## Provided data
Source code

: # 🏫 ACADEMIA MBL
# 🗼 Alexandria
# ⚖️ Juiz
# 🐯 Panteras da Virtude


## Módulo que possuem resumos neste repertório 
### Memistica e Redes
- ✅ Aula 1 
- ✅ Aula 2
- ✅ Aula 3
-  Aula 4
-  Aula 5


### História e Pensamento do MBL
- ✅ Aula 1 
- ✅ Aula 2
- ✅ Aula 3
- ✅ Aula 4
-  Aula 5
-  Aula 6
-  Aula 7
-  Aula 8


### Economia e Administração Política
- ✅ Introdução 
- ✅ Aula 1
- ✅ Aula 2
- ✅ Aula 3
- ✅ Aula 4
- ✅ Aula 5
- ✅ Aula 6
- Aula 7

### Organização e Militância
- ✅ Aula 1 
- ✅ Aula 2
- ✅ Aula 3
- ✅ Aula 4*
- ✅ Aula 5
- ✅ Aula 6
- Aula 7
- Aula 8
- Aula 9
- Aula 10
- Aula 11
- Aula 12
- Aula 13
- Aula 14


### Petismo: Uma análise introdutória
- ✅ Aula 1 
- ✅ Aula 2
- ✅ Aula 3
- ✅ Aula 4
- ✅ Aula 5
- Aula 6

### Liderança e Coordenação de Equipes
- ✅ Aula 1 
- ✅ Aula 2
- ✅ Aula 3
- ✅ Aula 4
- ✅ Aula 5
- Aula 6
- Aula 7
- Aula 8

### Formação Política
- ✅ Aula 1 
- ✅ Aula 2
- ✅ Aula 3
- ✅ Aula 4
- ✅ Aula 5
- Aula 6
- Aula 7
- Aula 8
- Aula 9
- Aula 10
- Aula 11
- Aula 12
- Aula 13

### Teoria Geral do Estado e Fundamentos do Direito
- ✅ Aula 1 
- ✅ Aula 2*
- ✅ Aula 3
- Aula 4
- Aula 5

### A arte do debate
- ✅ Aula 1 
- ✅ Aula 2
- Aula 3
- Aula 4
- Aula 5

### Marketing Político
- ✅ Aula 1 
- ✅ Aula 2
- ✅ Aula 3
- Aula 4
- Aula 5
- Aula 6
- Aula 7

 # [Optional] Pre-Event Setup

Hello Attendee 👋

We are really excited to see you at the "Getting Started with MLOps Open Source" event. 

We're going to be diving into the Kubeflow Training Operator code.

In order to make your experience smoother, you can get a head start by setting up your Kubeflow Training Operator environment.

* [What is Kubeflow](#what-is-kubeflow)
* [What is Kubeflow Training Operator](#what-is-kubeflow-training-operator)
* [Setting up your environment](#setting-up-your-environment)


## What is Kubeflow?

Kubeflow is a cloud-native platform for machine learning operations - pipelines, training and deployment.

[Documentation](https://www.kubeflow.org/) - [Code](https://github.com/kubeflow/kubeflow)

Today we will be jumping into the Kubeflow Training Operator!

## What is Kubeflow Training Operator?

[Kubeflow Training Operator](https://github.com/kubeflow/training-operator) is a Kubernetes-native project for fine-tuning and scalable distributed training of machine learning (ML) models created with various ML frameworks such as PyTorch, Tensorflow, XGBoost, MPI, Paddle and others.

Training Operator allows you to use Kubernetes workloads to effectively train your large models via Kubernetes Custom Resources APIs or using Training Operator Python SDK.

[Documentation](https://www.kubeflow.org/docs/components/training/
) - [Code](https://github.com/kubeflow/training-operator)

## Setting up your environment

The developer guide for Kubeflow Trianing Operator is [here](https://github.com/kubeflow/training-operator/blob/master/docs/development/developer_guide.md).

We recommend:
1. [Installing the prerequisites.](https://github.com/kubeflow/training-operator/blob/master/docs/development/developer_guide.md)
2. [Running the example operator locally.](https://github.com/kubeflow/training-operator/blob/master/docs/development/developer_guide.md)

## Exercise objective
Select from the material above each line in which the string "docs" appears, and list those lines.

## Task response
[Documentation](https://www.kubeflow.org/docs/components/training/
The developer guide for Kubeflow Trianing Operator is [here](https://github.com/kubeflow/training-operator/blob/master/docs/development/developer_guide.md).
1. [Installing the prerequisites.](https://github.com/kubeflow/training-operator/blob/master/docs/development/developer_guide.md)
2. [Running the example operator locally.](https://github.com/kubeflow/training-operator/blob/master/docs/development/developer_guide.md)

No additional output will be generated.